* Dataset content *
- Opening Delimiter -

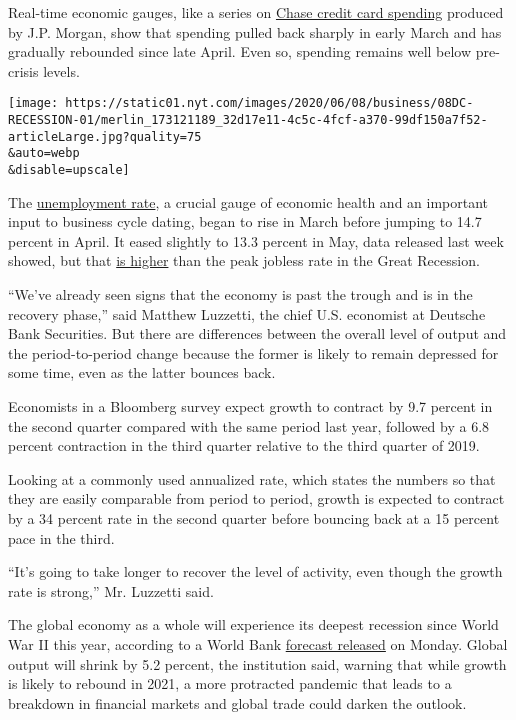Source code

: Real-time economic gauges, like a series on
\href{https://markets.jpmorgan.com/research/open/latest/publication/9002054}{Chase
credit card spending} produced by J.P. Morgan, show that spending pulled
back sharply in early March and has gradually rebounded since late
April. Even so, spending remains well below pre-crisis levels.

\texttt{[image: https://static01.nyt.com/images/2020/06/08/business/08DC-RECESSION-01/merlin\_173121189\_32d17e11-4c5c-4fcf-a370-99df150a7f52-articleLarge.jpg?quality=75\\\&auto=webp\\\&disable=upscale]}

The \href{https://fred.stlouisfed.org/series/UNRATE}{unemployment rate},
a crucial gauge of economic health and an important input to business
cycle dating, began to rise in March before jumping to 14.7 percent in
April. It eased slightly to 13.3 percent in May, data released last week
showed, but that
\href{https://www.nytimes.com/2020/06/05/business/economy/jobs-report.html}{is
higher} than the peak jobless rate in the Great Recession.

``We've already seen signs that the economy is past the trough and is in
the recovery phase,'' said Matthew Luzzetti, the chief U.S. economist at
Deutsche Bank Securities. But there are differences between the overall
level of output and the period-to-period change because the former is
likely to remain depressed for some time, even as the latter bounces
back.

Economists in a Bloomberg survey expect growth to contract by 9.7
percent in the second quarter compared with the same period last year,
followed by a 6.8 percent contraction in the third quarter relative to
the third quarter of 2019.

Looking at a commonly used annualized rate, which states the numbers so
that they are easily comparable from period to period, growth is
expected to contract by a 34 percent rate in the second quarter before
bouncing back at a 15 percent pace in the third.

``It's going to take longer to recover the level of activity, even
though the growth rate is strong,'' Mr. Luzzetti said.

The global economy as a whole will experience its deepest recession
since World War II this year, according to a World Bank
\href{https://www.worldbank.org/en/publication/global-economic-prospects}{forecast
released} on Monday. Global output will shrink by 5.2 percent, the
institution said, warning that while growth is likely to rebound in
2021, a more protracted pandemic that leads to a breakdown in financial
markets and global trade could darken the outlook.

- Closing Delimiter -

* Exercise brief *
In the lines above, spot each one that contains the word "last" and copy it.

* Solution for this task *
April. It eased slightly to 13.3 percent in May, data released last week
percent in the second quarter compared with the same period last year,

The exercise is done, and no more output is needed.